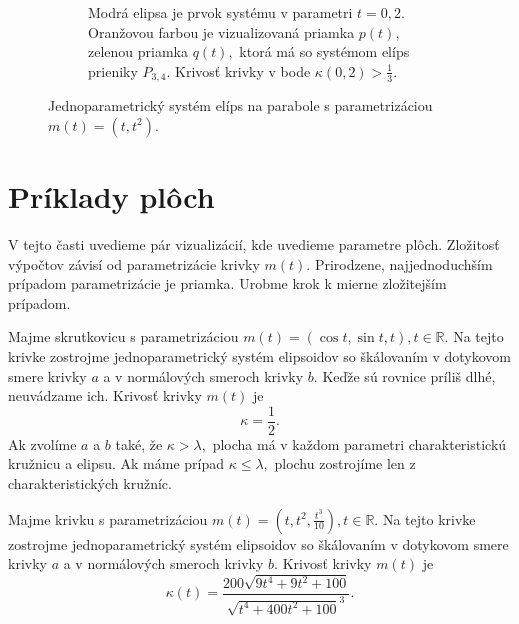 \begin{figure}[h]
\begin{subfigure}[b]{0.49\textwidth}
        	\caption{Modrá elipsa je prvok systému v parametri $t=0,2.$ Oranžovou farbou je vizualizovaná priamka $p(t)$, zelenou priamka $q(t),$ ktorá má so systémom elíps prieniky $P_{3,4}$. Krivosť krivky v bode $\kappa(0,2) > \frac{1}{3}.$}
        \label{fig:parabola_2}
    \end{subfigure}
    	\caption[Jednoparametrický systém elíps na parabole.]{Jednoparametrický systém elíps na parabole s parametrizáciou $m(t)=(t, t^2)$. }
    \label{fig:parabola}
\end{figure}


\section{Príklady plôch}
V tejto časti uvedieme pár vizualizácií, kde uvedieme parametre plôch. Zložitosť výpočtov závisí od parametrizácie krivky $m(t).$ Prirodzene, najjednoduchším prípadom parametrizácie je priamka. Urobme krok k mierne zložitejším prípadom.
\begin{example}[Skrutkovica]
Majme skrutkovicu s parametrizáciou $m(t)=(\cos t, \sin t, t), t \in \mathbb{R}.$ Na tejto krivke zostrojme jednoparametrický systém elipsoidov so škálovaním v dotykovom smere krivky $a$ a v normálových smeroch krivky $b$. Keďže sú rovnice príliš dlhé, neuvádzame ich. 
Krivosť krivky $m(t)$ je
$$
\kappa = \frac{1}{2}.
$$
Ak zvolíme $a$ a $b$ také, že $\kappa > \lambda, $ plocha má v každom parametri charakteristickú kružnicu a elipsu.
Ak máme prípad $\kappa \leq \lambda,$ plochu zostrojíme len z charakteristických kružníc. 
\end{example}

\begin{example}[Bienert]
Majme krivku s parametrizáciou $m(t)=(t, t^2, \frac{t^3}{10}), t \in \mathbb{R}.$ Na tejto krivke zostrojme jednoparametrický systém elipsoidov so škálovaním v dotykovom smere krivky $a$ a v normálových smeroch krivky $b$.
Krivosť krivky $m(t)$ je
$$
\kappa(t) = \frac{200 \sqrt{9 t^{4} + 9 t^{2} + 100}}{\sqrt{ t^{4} + 400 t^{2} + 100}^3}.
$$
\end{example}

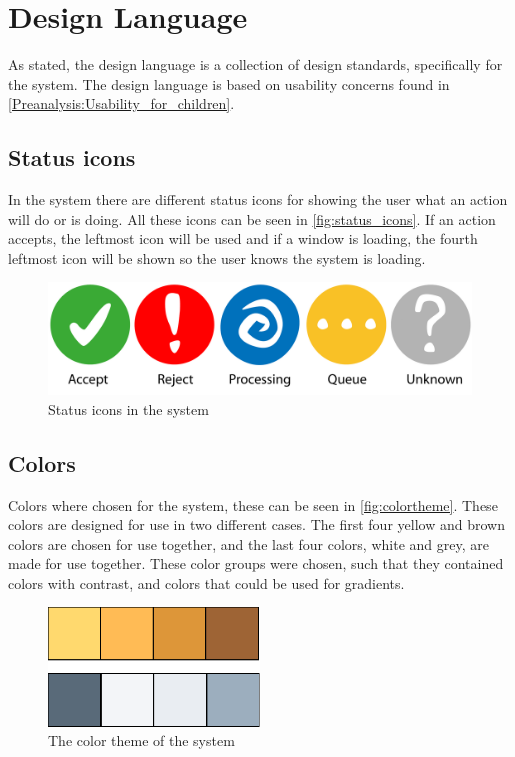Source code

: \section{Design Language}
\label{design:design_language}
As stated, the design language is a collection of design standards, specifically for the \giraf[] system. 
The design language is based on usability concerns found in \autoref{Preanalysis:Usability_for_children}.

\subsection{Status icons}
\label{design:state_icons}

In the \giraf[] system there are different status icons for showing the user what an action will do or is doing. All these icons can be seen in \autoref{fig:status_icons}. If an action accepts, the leftmost icon will be used and if a window is loading, the fourth leftmost icon will be shown so the user knows the system is loading.

\begin{figure}[h!]
	\centering
	\includegraphics[width=\textwidth]{gfx/status_icons}
	\caption{Status icons in the \giraf[] system}
	\label{fig:status_icons}
\end{figure}

\subsection{Colors}
\label{design:giraf_colors}

Colors where chosen for the \giraf[] system, these can be seen in \autoref{fig:colortheme}. These colors are designed for use in two different cases. The first four yellow and brown colors are chosen for use together, and the last four colors, white and grey, are made for use together. 
These color groups were chosen, such that they contained colors with contrast, and colors that could be used for gradients.

\begin{figure}[h!]
	\centering
	\includegraphics[width=0.5\textwidth]{gfx/design_color_theme}
	\caption{The color theme of the \giraf[] system}
	\label{fig:colortheme}
\end{figure}

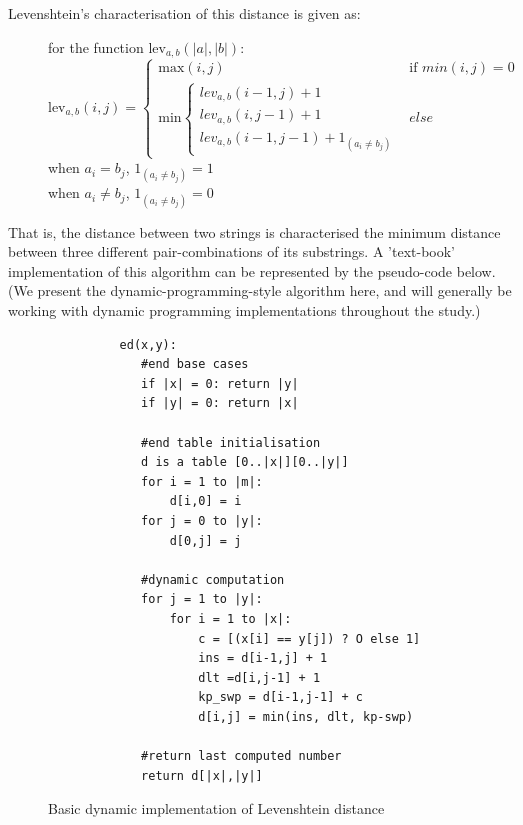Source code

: \documentclass[a4paper,11pt,twoside,notitlepage]{article}
\begin{document}
        Levenshtein's characterisation of this distance is given as:


        
        \begin{figure}[h!]
          \centering
          for the function $\mbox{lev}_{a,b}(|a|,|b|)$:\\
          $$\mbox{lev}_{a,b}(i,j) = 
             \left\{
                \begin{array}{ll}
                  \mbox{max}(i,j) & \mbox{if }min(i,j) = 0\\
                  \mbox{min}\left\{
                        \begin{array}{lll}
                          lev_{a,b}(i-1,j)+1\\
                          lev_{a,b}(i,j-1)+1\\
                          lev_{a,b}(i-1,j-1)+1_{(a_i{\neq}b_j)}
                        \end{array}
                      \right.
	                & else 
	        \end{array}
             \right.$$
             when $a_i = b_j$, $1_{(a_i{\neq}b_j)} = 1$\\
             when  $a_i \neq b_j$, $1_{(a_i{\neq}b_j)} = 0$
        \end{figure}

        That is, the distance between two strings is characterised the
        minimum distance between three different pair-combinations of its
        substrings. A 'text-book' implementation of this algorithm can
        be represented by the pseudo-code below. (We present the
        dynamic-programming-style algorithm here, and will generally
        be working with dynamic programming implementations throughout
        the study.)
        
        \begin{figure}
          \centering
          \begin{lstlisting}
          ed(x,y):
             #end base cases
             if |x| = 0: return |y|
             if |y| = 0: return |x|    

             #end table initialisation
             d is a table [0..|x|][0..|y|]
             for i = 1 to |m|:
                 d[i,0] = i
             for j = 0 to |y|:
                 d[0,j] = j           
             
             #dynamic computation
             for j = 1 to |y|:
                 for i = 1 to |x|:
                     c = [(x[i] == y[j]) ? O else 1]
                     ins = d[i-1,j] + 1
                     dlt =d[i,j-1] + 1
                     kp_swp = d[i-1,j-1] + c
                     d[i,j] = min(ins, dlt, kp-swp)
             
             #return last computed number
             return d[|x|,|y|]
        \end{lstlisting}
        \caption{Basic dynamic implementation of Levenshtein distance}
        \label{fig:levenshtein-dynamic}
        \end{figure}
\end{document}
#####
Your instructions:
Whenever the string "with" shows up in a line of the entries, copy that line.

Answer to this problem:
These color groups were chosen, such that they contained colors with contrast, and colors that could be used for gradients.
        be working with dynamic programming implementations throughout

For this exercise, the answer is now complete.